What you have to do
Which lines below contain "дабы"? Pull them out.
(Data to process)
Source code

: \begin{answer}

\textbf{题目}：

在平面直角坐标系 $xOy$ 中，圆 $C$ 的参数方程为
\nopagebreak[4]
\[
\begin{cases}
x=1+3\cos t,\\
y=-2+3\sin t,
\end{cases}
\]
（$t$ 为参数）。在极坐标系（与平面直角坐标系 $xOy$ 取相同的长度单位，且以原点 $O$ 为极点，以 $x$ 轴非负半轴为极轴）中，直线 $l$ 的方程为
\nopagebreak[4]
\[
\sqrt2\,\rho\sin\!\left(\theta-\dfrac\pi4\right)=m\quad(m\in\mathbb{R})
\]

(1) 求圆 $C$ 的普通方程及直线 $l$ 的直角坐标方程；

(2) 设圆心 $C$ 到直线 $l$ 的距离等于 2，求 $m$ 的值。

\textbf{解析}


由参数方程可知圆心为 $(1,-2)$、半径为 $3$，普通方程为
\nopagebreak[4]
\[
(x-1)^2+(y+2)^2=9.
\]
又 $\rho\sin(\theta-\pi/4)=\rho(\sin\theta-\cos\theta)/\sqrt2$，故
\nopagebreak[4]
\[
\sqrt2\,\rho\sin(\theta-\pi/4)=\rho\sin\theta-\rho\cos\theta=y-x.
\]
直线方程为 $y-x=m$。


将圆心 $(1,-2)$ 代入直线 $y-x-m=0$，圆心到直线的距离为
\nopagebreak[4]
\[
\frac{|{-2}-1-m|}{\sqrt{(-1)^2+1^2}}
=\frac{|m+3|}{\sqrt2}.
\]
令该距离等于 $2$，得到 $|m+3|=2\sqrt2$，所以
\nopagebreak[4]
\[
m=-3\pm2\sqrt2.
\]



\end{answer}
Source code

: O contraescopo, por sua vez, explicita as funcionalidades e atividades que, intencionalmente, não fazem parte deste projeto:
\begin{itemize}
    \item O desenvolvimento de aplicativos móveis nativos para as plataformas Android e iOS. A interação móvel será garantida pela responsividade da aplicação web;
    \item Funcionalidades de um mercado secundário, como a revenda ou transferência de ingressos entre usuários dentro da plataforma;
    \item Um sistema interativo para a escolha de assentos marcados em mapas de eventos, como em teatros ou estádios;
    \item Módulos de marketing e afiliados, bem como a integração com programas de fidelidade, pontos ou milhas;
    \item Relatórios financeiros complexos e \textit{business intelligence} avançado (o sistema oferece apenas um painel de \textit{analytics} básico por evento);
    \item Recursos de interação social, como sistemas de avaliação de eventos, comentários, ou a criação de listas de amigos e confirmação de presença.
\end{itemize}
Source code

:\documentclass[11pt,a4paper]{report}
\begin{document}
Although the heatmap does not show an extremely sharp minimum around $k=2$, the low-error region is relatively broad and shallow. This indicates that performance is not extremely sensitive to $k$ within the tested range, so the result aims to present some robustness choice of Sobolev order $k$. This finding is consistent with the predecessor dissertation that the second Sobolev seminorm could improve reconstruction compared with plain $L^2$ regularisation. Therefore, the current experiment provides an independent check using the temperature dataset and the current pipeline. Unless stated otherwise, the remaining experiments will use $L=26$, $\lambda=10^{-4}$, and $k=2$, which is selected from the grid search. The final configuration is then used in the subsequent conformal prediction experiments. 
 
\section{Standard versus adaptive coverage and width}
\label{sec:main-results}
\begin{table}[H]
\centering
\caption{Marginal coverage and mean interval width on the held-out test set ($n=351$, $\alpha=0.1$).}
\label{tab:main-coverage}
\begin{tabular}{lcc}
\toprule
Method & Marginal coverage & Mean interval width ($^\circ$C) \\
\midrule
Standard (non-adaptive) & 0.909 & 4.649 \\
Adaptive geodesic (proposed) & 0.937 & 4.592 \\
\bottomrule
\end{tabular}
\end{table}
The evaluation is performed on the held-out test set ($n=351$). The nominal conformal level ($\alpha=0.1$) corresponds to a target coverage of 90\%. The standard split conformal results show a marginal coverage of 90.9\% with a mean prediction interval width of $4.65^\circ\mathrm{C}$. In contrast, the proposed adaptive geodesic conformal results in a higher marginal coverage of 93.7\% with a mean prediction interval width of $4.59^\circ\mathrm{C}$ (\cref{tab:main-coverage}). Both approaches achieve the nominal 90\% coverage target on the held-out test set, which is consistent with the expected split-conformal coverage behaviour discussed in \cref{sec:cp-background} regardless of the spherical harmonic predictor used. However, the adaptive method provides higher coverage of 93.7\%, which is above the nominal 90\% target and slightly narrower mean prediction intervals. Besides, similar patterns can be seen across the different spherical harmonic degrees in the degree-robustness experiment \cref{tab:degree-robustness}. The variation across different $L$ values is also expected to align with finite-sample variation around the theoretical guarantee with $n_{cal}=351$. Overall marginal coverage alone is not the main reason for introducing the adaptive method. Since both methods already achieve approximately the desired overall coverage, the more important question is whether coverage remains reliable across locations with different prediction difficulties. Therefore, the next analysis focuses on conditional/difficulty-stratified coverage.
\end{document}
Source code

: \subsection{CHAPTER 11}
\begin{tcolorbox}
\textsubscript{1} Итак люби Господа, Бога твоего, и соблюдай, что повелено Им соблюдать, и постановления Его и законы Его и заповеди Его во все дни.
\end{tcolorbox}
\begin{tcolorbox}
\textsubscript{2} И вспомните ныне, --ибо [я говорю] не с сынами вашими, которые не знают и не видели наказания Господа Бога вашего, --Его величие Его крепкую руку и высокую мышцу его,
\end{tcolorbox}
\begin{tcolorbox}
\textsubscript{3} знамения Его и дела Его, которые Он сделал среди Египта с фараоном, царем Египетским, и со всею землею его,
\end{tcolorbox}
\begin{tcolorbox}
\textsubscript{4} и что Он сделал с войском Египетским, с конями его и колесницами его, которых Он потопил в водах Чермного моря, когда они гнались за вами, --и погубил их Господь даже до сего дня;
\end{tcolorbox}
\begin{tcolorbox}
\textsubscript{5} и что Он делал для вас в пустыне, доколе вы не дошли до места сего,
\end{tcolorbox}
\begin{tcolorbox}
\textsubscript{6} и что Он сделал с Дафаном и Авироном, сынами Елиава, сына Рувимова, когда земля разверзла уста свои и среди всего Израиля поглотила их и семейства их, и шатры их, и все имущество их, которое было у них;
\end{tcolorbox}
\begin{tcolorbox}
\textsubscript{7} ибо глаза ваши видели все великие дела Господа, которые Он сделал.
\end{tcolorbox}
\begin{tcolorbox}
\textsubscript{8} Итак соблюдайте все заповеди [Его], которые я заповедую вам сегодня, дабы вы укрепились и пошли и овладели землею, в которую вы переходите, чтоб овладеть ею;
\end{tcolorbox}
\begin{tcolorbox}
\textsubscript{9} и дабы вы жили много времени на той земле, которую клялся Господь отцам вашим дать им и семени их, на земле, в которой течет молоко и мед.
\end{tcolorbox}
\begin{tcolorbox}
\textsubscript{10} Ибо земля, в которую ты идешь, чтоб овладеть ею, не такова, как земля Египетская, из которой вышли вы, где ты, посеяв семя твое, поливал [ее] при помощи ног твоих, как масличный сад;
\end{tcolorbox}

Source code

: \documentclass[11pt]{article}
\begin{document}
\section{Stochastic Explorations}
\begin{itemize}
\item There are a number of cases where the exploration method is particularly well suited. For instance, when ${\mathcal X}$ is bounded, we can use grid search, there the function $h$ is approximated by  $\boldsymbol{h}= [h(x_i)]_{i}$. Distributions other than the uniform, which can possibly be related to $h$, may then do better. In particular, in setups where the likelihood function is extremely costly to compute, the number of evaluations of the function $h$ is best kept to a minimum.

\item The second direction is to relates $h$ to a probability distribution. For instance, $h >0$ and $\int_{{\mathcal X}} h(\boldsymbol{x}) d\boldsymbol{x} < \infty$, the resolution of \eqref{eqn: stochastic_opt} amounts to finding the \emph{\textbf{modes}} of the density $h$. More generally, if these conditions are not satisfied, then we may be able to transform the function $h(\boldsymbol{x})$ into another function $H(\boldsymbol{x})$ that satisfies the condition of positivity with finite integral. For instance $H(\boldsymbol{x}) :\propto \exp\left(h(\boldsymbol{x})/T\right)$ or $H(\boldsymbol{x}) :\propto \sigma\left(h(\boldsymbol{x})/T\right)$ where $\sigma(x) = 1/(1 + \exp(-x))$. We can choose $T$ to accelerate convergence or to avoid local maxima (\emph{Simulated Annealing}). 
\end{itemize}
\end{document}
(End Data to process)
Solution
\textsubscript{8} Итак соблюдайте все заповеди [Его], которые я заповедую вам сегодня, дабы вы укрепились и пошли и овладели землею, в которую вы переходите, чтоб овладеть ею;
\textsubscript{9} и дабы вы жили много времени на той земле, которую клялся Господь отцам вашим дать им и семени их, на земле, в которой течет молоко и мед.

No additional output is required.